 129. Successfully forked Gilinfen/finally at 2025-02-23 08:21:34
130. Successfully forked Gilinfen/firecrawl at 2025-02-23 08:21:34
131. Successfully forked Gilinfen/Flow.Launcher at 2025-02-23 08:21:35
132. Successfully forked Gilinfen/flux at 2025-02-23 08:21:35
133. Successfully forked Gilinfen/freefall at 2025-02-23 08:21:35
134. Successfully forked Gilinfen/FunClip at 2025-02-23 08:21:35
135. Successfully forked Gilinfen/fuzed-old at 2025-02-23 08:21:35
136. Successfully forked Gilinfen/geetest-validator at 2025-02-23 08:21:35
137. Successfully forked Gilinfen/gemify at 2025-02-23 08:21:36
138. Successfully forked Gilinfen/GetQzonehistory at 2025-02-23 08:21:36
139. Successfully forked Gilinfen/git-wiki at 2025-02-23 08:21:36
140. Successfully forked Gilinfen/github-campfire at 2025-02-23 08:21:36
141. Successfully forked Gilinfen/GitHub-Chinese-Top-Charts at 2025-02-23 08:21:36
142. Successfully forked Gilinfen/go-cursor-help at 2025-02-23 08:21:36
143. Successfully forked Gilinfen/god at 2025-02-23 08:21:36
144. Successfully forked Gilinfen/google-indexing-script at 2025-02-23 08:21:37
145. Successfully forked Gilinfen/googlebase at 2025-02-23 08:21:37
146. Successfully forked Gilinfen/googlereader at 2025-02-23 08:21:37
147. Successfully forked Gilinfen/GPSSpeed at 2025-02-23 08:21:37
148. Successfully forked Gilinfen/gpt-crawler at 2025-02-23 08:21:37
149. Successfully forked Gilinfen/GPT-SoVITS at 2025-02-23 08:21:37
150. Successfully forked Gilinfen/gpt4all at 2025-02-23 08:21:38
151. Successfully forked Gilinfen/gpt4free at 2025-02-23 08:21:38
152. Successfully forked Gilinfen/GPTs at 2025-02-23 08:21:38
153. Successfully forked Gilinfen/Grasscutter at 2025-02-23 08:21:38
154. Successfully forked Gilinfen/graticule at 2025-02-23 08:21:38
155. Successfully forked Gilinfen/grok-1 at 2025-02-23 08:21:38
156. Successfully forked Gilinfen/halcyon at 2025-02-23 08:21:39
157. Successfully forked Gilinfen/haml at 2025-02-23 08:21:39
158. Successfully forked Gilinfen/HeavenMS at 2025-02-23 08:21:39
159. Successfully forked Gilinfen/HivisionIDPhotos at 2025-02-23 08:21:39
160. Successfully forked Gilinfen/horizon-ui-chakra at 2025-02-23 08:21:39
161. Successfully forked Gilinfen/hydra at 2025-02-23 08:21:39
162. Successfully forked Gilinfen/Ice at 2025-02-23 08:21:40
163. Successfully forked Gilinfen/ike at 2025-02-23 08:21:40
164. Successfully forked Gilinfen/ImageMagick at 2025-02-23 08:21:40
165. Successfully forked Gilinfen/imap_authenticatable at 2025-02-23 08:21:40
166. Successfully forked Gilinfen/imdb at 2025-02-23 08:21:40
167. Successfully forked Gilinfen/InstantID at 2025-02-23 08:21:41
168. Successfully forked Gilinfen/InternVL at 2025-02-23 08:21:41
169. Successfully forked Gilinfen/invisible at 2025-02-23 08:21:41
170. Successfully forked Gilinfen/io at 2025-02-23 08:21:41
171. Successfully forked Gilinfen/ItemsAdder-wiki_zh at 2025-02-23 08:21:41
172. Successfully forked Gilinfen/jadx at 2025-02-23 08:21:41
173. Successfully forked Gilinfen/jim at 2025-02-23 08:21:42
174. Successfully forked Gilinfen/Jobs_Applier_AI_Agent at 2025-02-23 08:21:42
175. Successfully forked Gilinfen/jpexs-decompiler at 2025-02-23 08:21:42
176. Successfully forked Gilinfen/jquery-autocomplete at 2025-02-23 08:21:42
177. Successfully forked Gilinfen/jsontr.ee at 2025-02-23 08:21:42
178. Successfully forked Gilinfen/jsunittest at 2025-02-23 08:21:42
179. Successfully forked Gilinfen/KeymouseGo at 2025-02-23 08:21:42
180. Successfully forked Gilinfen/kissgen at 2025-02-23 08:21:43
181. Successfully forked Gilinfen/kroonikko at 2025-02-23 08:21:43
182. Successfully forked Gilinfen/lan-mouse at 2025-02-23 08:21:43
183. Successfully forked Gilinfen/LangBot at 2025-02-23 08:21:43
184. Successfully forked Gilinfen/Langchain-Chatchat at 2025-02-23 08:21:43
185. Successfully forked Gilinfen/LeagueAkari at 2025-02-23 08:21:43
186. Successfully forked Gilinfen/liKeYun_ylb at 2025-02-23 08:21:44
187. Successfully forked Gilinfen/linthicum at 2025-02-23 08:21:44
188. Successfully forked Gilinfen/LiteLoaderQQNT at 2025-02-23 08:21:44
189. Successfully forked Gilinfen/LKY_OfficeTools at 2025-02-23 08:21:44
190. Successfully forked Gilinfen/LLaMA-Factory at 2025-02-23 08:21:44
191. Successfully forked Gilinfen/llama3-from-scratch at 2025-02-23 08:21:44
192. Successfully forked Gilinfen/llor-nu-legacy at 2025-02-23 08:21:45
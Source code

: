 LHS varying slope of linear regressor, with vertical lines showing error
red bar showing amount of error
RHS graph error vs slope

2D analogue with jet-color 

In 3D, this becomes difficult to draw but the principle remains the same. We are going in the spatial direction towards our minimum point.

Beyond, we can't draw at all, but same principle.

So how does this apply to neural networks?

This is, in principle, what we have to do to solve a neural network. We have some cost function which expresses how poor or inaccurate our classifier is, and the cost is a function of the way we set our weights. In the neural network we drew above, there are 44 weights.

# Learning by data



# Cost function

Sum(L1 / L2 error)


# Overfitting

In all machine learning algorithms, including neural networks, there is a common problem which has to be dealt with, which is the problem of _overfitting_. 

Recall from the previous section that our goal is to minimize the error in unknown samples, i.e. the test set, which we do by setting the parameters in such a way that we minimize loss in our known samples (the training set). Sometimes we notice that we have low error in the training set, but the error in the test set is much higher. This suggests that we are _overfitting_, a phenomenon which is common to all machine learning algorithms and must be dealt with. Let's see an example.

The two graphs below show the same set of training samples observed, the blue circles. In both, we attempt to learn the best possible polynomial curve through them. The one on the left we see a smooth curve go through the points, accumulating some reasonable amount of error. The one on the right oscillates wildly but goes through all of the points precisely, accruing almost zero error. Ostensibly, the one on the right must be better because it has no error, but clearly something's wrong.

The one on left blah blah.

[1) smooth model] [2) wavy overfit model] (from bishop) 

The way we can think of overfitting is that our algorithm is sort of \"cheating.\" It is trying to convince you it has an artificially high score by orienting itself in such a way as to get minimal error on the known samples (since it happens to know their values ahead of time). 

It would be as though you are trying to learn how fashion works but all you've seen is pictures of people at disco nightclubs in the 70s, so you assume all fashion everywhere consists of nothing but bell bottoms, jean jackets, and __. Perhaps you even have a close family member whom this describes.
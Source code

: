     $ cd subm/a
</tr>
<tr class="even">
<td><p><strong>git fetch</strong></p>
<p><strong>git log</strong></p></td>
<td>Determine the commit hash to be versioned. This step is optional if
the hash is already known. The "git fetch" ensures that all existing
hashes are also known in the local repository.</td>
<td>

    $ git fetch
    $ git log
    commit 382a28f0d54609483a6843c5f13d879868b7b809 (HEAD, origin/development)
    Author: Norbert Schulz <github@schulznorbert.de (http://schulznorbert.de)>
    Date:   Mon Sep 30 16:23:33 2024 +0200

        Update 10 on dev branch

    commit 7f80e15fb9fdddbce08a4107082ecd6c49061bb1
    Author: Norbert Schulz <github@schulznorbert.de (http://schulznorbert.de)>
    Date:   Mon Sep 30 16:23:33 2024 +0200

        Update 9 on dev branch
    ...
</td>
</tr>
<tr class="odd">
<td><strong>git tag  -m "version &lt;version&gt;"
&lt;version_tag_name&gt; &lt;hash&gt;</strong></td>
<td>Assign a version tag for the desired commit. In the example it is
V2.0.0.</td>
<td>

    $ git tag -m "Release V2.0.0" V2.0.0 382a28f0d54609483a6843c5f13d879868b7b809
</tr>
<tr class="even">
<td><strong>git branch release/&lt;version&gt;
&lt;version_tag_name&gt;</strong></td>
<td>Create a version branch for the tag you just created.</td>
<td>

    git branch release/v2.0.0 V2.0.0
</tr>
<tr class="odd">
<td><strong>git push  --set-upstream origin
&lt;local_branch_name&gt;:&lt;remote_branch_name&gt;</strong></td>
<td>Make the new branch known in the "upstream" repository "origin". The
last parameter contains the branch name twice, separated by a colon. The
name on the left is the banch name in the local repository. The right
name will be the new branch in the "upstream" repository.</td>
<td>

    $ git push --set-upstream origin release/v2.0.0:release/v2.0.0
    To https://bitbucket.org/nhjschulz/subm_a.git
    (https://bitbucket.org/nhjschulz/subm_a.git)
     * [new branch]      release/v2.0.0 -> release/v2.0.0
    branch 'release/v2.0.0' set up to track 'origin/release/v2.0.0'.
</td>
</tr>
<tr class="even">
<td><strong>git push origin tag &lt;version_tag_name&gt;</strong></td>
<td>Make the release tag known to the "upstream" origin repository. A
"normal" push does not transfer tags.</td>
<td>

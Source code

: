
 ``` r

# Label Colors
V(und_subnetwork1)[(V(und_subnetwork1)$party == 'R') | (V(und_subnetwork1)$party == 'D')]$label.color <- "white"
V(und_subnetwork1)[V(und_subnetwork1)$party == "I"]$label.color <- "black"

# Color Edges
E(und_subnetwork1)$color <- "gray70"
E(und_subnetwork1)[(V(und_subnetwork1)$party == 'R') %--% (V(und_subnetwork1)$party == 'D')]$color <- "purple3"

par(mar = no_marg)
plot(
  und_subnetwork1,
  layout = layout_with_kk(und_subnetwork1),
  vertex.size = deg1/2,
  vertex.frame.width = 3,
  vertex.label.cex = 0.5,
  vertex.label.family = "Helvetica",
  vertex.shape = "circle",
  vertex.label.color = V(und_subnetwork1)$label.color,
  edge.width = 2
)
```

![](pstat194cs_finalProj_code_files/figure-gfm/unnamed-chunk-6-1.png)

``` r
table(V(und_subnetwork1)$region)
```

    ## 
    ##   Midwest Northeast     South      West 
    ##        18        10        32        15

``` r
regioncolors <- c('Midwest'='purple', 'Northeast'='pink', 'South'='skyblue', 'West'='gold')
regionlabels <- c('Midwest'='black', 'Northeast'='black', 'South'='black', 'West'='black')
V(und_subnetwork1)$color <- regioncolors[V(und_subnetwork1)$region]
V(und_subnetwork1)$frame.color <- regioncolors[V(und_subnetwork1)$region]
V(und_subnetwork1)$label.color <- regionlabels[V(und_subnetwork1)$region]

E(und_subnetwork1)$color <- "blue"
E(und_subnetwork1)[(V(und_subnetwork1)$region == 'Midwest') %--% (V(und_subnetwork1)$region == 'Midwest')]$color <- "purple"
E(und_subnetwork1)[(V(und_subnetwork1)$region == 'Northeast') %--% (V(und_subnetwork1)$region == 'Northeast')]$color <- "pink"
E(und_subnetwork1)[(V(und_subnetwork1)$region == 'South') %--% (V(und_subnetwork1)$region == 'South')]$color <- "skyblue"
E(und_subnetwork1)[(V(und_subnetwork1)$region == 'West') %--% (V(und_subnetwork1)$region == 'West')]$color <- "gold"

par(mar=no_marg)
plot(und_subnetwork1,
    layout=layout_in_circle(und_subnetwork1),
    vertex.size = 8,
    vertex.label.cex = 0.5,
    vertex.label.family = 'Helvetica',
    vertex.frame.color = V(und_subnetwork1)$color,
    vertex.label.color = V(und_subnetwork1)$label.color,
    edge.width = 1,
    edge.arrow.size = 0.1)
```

HOW TO COMPLETE THIS TASK: Your answer should be the lines above from the one containing "179. Successfully forked" through the one containing "187. Successfully forked", copied exactly and with both ends kept.

EXERCISE ANSWER:
179. Successfully forked Gilinfen/KeymouseGo at 2025-02-23 08:21:42
180. Successfully forked Gilinfen/kissgen at 2025-02-23 08:21:43
181. Successfully forked Gilinfen/kroonikko at 2025-02-23 08:21:43
182. Successfully forked Gilinfen/lan-mouse at 2025-02-23 08:21:43
183. Successfully forked Gilinfen/LangBot at 2025-02-23 08:21:43
184. Successfully forked Gilinfen/Langchain-Chatchat at 2025-02-23 08:21:43
185. Successfully forked Gilinfen/LeagueAkari at 2025-02-23 08:21:43
186. Successfully forked Gilinfen/liKeYun_ylb at 2025-02-23 08:21:44
187. Successfully forked Gilinfen/linthicum at 2025-02-23 08:21:44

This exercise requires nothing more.